• **Supplied material**:
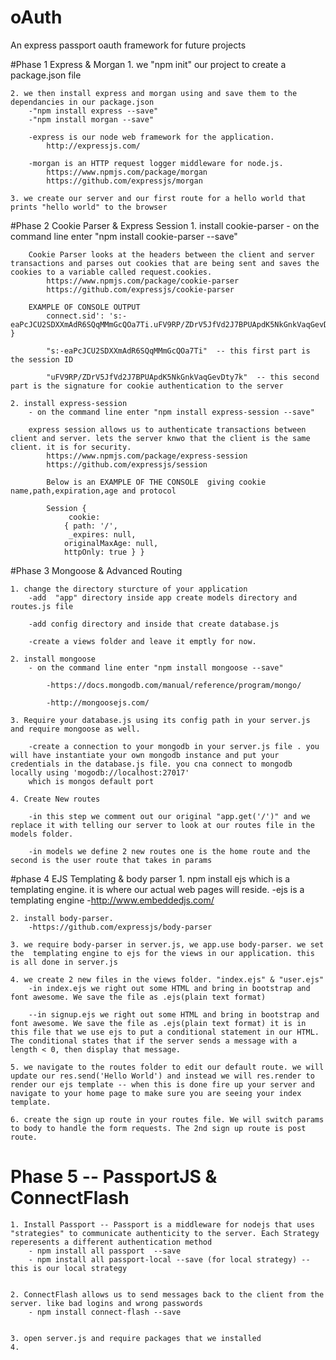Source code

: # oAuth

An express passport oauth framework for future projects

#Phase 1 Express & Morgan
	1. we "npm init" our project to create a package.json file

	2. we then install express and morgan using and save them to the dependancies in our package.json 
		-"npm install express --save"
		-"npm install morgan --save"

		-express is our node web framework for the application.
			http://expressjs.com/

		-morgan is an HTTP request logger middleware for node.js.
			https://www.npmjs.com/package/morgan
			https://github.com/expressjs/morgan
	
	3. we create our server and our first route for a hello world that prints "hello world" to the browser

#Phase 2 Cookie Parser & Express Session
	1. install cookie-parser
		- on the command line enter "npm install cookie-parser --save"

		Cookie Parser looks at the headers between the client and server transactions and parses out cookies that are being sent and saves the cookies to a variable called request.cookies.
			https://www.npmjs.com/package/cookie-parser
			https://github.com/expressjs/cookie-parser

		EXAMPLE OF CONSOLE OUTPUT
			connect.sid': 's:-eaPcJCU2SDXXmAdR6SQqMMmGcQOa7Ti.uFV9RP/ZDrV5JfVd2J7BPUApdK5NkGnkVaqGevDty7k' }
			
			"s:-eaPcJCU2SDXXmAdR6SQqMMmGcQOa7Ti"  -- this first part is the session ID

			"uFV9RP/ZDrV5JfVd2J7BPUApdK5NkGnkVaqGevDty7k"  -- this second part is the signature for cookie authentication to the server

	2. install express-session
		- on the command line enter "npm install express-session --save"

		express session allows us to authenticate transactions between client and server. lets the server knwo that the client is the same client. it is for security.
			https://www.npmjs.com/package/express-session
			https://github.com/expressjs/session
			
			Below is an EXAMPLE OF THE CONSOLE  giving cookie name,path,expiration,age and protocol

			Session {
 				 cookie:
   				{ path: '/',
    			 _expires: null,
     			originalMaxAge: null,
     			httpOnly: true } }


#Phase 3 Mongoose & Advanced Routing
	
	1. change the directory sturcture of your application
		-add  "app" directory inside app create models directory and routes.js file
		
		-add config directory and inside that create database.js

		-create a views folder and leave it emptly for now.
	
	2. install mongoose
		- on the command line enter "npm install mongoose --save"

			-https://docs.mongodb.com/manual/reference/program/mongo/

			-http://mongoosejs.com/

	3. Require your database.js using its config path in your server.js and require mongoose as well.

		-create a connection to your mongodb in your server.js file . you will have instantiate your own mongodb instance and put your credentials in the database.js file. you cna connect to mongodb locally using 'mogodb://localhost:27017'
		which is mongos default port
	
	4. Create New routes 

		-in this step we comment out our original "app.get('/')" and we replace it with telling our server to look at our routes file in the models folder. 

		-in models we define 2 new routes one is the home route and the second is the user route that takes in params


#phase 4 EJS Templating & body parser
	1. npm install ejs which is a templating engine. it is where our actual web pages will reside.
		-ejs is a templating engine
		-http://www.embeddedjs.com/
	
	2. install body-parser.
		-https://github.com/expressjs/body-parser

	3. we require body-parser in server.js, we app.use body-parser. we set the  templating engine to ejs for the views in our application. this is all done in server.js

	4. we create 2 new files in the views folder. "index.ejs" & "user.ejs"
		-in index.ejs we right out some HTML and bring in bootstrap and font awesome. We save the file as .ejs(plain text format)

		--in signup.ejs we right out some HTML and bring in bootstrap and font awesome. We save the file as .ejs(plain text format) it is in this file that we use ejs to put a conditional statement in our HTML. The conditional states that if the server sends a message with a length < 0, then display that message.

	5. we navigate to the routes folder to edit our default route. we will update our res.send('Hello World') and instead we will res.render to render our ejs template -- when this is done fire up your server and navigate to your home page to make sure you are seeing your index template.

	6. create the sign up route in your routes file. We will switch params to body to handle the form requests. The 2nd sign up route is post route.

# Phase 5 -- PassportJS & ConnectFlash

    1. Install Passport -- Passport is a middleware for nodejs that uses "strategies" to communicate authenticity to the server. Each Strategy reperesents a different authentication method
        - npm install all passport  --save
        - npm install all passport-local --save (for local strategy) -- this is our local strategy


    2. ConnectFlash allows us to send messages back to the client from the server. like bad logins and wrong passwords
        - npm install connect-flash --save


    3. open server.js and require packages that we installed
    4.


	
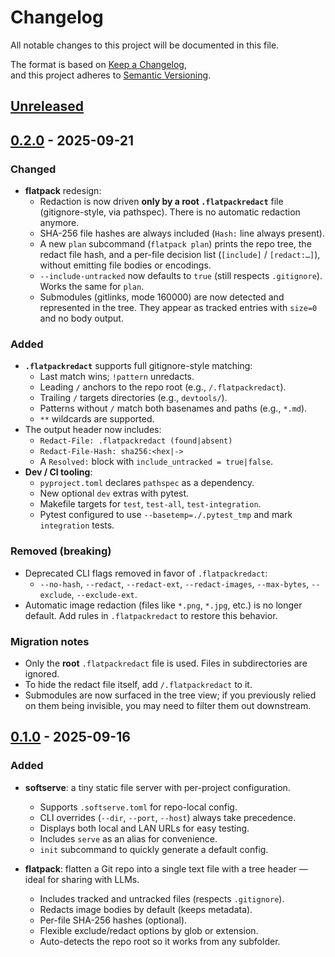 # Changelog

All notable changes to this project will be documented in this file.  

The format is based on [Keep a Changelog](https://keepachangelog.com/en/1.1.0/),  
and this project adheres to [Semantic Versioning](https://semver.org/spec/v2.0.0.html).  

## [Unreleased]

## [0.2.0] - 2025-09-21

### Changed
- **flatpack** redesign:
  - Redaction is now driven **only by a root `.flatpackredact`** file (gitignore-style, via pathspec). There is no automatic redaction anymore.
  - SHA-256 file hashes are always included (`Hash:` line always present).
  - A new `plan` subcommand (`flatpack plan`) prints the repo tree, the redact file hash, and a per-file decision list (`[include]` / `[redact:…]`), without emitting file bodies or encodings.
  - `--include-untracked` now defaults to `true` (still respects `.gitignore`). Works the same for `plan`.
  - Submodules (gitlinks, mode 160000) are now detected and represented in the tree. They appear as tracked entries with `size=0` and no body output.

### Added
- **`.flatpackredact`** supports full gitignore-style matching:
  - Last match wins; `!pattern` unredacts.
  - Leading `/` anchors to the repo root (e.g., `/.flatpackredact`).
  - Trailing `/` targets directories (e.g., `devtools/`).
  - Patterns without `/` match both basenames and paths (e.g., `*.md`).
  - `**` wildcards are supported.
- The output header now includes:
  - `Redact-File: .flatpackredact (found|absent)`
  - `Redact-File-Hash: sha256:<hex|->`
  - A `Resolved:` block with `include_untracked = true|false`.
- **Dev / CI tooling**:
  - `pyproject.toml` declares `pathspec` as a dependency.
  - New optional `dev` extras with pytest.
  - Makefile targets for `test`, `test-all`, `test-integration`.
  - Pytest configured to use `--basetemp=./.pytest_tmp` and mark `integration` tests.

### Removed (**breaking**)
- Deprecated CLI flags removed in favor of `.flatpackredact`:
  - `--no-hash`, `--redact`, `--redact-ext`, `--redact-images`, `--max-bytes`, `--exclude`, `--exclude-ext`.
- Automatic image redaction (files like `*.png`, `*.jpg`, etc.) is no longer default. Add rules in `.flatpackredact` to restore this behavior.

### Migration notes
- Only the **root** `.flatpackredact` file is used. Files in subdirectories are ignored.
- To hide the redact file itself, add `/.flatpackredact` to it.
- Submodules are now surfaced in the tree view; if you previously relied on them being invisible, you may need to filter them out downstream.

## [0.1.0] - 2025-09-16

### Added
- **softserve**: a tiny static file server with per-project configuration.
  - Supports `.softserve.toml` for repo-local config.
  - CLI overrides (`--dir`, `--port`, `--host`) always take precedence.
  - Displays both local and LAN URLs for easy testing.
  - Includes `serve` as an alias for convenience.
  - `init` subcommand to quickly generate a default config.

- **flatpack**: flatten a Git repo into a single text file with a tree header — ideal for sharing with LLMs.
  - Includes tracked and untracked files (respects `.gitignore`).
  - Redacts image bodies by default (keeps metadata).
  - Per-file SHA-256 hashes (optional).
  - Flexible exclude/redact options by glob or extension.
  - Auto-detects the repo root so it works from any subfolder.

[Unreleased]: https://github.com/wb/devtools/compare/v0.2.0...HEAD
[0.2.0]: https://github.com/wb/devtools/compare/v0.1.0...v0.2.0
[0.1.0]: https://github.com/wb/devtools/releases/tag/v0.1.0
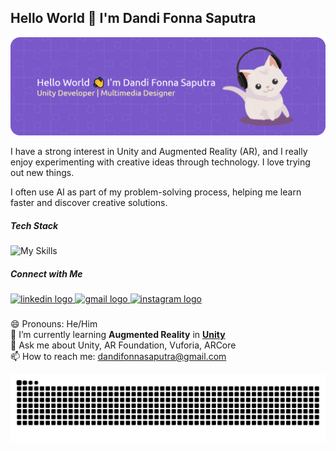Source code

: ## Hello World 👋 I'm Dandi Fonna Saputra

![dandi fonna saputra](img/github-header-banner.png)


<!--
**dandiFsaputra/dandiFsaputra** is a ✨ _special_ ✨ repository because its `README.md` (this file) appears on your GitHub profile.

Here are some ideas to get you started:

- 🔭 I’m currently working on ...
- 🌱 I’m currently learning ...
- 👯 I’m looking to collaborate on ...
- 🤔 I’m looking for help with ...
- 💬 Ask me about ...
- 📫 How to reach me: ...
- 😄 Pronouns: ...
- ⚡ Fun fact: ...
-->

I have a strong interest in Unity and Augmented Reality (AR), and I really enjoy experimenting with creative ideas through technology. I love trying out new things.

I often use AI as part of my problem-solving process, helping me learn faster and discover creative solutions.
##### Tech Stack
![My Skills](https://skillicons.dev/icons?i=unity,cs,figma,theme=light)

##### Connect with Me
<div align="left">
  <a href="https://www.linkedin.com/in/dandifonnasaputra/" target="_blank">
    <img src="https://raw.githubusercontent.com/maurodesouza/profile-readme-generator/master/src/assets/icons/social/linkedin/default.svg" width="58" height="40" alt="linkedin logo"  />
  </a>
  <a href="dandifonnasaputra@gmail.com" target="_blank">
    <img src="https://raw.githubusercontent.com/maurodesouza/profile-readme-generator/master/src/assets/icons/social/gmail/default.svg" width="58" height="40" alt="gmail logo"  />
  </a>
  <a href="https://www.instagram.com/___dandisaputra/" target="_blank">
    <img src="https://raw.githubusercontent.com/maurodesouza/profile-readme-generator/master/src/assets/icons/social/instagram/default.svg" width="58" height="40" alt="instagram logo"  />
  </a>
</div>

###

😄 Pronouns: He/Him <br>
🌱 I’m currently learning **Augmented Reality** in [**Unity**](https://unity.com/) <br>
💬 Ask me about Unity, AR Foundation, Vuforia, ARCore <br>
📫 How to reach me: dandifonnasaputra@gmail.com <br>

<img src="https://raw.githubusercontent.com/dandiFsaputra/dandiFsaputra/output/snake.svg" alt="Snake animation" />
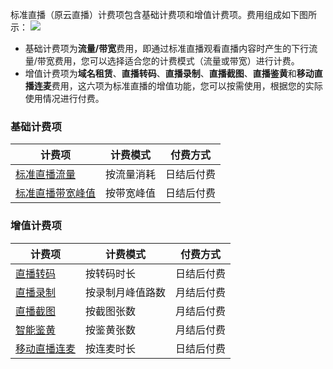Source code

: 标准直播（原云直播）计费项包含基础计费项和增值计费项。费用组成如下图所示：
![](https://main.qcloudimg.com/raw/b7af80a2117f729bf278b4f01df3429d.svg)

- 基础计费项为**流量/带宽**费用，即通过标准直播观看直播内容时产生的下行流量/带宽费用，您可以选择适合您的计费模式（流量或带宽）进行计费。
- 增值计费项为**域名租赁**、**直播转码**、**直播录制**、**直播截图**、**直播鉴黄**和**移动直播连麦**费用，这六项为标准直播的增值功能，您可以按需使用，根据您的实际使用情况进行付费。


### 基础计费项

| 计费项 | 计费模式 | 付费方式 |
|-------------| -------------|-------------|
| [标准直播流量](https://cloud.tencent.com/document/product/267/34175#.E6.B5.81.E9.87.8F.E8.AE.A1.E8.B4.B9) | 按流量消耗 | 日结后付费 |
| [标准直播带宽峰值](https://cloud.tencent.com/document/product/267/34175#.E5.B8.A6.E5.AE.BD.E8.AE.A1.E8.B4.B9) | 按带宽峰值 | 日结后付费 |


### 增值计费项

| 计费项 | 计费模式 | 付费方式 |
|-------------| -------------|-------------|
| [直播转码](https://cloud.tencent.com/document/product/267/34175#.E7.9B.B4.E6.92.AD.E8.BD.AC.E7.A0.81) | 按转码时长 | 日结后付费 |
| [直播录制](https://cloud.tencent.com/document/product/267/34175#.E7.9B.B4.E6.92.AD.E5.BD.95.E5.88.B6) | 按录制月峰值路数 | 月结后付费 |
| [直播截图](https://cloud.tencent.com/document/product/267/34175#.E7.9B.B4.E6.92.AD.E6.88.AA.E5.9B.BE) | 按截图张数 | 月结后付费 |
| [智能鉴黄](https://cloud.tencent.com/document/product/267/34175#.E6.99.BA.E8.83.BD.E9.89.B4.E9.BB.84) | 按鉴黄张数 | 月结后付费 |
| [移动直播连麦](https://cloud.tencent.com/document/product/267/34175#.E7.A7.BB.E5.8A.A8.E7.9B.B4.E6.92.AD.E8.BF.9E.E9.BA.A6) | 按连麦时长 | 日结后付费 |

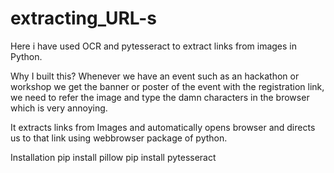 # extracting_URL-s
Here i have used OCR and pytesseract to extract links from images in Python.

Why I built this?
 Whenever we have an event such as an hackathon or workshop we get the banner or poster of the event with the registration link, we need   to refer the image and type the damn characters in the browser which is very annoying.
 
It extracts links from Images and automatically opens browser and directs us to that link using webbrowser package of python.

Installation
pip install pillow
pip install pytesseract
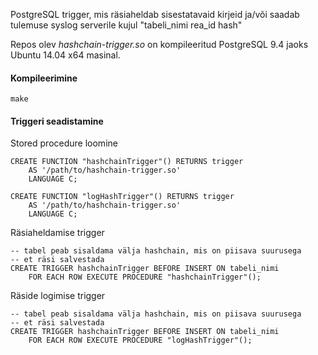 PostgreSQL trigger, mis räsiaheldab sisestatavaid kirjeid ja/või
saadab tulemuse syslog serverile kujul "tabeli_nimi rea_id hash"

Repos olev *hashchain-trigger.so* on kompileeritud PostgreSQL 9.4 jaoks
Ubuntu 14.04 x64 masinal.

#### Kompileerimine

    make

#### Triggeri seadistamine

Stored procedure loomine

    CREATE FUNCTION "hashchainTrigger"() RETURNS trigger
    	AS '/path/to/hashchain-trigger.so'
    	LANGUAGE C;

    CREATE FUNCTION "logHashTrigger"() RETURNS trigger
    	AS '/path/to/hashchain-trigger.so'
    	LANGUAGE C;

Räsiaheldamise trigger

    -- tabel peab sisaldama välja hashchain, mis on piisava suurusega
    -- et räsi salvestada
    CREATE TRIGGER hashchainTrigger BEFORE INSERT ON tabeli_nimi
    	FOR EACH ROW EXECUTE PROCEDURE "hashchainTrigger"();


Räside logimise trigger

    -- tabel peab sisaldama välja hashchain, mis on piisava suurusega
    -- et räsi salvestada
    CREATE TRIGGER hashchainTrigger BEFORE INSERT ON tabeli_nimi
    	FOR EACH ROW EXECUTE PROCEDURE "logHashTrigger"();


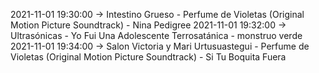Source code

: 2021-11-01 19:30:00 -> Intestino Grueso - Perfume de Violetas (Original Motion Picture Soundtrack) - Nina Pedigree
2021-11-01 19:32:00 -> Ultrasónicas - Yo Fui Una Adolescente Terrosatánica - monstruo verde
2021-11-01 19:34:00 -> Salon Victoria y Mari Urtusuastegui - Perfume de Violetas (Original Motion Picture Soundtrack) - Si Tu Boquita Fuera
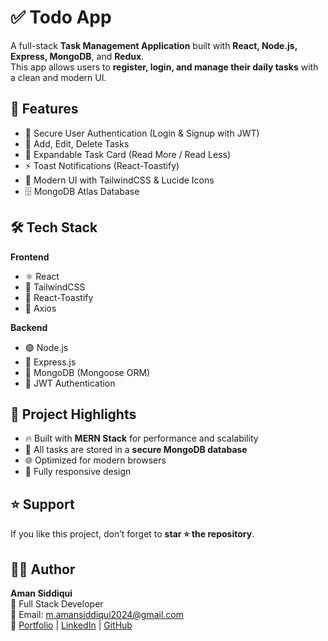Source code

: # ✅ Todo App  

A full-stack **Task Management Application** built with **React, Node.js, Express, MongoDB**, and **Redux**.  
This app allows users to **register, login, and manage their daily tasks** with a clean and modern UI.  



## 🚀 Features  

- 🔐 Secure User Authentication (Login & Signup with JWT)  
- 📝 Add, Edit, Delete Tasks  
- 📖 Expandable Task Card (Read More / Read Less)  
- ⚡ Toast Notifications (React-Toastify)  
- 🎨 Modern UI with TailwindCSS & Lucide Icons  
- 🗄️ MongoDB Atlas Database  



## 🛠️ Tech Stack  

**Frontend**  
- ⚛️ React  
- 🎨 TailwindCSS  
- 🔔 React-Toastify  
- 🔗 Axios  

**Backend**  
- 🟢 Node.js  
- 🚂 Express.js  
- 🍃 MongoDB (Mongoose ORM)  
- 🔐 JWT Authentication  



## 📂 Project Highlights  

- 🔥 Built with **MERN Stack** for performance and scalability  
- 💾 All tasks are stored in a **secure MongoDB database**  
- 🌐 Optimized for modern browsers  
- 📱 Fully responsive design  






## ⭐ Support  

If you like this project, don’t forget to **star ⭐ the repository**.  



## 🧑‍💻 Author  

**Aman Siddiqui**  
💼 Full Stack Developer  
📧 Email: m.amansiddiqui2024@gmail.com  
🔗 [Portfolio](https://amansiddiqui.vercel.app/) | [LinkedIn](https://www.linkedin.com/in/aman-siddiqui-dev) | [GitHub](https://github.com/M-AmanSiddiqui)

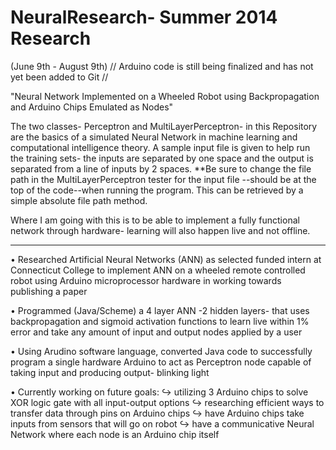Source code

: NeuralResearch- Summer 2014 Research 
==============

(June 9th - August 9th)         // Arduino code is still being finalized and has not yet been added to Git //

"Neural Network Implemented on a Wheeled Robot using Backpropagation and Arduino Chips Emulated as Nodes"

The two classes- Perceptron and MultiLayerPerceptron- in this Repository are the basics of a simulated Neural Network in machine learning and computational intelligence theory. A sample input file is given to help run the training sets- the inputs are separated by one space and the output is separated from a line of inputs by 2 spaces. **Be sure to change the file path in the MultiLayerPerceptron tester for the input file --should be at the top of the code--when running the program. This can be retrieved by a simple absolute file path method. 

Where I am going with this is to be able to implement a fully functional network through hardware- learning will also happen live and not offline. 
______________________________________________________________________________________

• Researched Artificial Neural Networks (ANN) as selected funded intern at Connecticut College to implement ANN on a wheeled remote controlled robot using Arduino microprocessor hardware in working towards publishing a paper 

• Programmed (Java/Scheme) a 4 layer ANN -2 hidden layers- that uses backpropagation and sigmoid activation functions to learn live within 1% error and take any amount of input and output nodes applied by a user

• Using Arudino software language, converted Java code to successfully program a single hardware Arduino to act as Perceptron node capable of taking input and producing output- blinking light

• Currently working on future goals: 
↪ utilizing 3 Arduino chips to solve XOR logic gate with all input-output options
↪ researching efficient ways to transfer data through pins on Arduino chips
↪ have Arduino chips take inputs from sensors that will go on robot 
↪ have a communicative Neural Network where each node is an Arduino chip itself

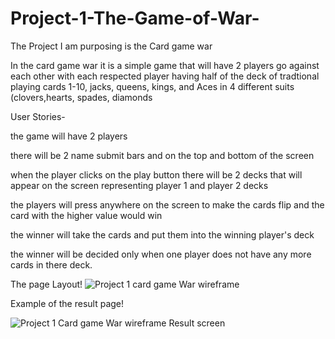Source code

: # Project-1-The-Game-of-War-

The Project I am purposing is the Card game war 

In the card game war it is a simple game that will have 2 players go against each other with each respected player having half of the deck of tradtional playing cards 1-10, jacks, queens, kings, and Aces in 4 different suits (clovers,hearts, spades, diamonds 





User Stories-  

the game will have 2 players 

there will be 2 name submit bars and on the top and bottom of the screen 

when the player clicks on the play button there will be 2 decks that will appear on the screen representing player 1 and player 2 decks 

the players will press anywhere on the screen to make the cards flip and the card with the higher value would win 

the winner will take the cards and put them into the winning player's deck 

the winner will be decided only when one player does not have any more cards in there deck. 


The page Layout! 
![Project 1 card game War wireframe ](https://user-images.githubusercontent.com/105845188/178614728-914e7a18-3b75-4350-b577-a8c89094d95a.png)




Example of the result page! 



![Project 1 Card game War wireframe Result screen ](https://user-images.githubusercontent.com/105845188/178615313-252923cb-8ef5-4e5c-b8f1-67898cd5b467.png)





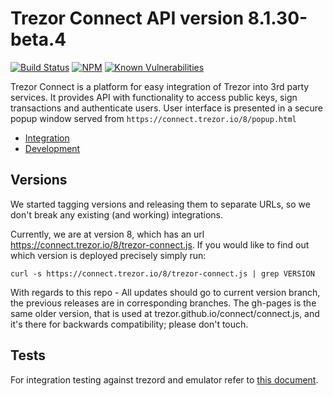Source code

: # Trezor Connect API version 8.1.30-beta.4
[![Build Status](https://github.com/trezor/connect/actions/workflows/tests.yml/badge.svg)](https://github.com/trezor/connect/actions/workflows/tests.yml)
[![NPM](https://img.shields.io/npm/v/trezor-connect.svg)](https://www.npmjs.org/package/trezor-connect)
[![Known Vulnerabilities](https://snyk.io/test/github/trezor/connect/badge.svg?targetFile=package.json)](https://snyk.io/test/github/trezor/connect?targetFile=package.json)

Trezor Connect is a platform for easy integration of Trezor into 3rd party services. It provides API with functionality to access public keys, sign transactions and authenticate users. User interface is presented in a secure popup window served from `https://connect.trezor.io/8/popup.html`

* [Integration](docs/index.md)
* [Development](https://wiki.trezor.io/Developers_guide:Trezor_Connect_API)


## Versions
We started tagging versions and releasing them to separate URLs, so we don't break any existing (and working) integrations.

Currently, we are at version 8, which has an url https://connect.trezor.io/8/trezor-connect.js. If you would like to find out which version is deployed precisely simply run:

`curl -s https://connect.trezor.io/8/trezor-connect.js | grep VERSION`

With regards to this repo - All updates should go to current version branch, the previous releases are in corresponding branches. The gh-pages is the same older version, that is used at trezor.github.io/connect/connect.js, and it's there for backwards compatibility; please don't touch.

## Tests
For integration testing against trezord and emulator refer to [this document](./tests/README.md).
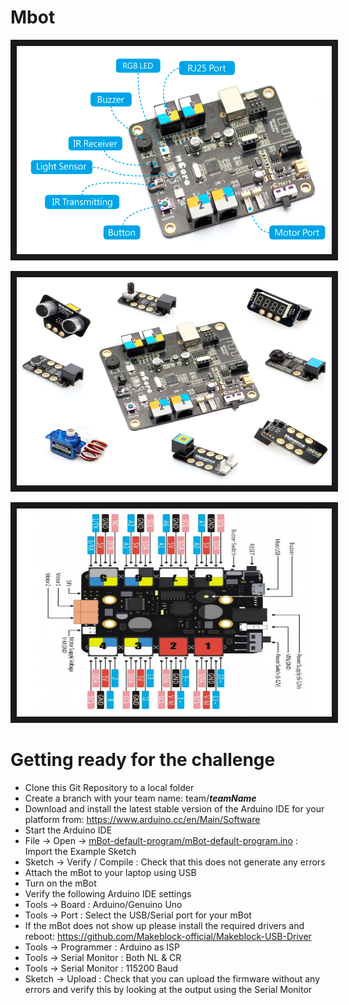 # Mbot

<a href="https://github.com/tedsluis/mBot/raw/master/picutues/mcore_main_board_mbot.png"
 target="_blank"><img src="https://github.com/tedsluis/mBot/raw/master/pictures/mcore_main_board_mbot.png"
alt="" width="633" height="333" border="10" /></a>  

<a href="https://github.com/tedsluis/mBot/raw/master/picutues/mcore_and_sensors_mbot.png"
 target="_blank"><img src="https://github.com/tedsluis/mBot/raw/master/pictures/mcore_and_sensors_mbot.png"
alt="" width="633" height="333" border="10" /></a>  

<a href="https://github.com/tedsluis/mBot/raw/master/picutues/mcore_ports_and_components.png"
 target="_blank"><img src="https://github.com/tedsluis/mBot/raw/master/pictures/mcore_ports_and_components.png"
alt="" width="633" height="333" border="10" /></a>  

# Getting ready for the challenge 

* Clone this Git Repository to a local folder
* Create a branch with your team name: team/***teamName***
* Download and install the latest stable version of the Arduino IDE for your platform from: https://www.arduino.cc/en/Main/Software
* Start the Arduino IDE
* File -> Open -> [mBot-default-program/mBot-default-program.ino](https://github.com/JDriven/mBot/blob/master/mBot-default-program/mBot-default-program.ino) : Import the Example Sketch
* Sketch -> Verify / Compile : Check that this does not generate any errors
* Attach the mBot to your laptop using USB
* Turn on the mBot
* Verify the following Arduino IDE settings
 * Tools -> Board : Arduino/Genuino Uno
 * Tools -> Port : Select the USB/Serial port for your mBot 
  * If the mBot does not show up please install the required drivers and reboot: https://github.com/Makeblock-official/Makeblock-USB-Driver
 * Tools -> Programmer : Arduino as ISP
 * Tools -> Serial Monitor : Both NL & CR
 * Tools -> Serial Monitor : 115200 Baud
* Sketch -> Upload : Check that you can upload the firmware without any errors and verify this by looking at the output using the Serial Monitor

• **Task to complete**:
Copy out each line from the preceding entries that mentions the word "framework".

• **The answer**:
An express passport oauth framework for future projects
		-express is our node web framework for the application.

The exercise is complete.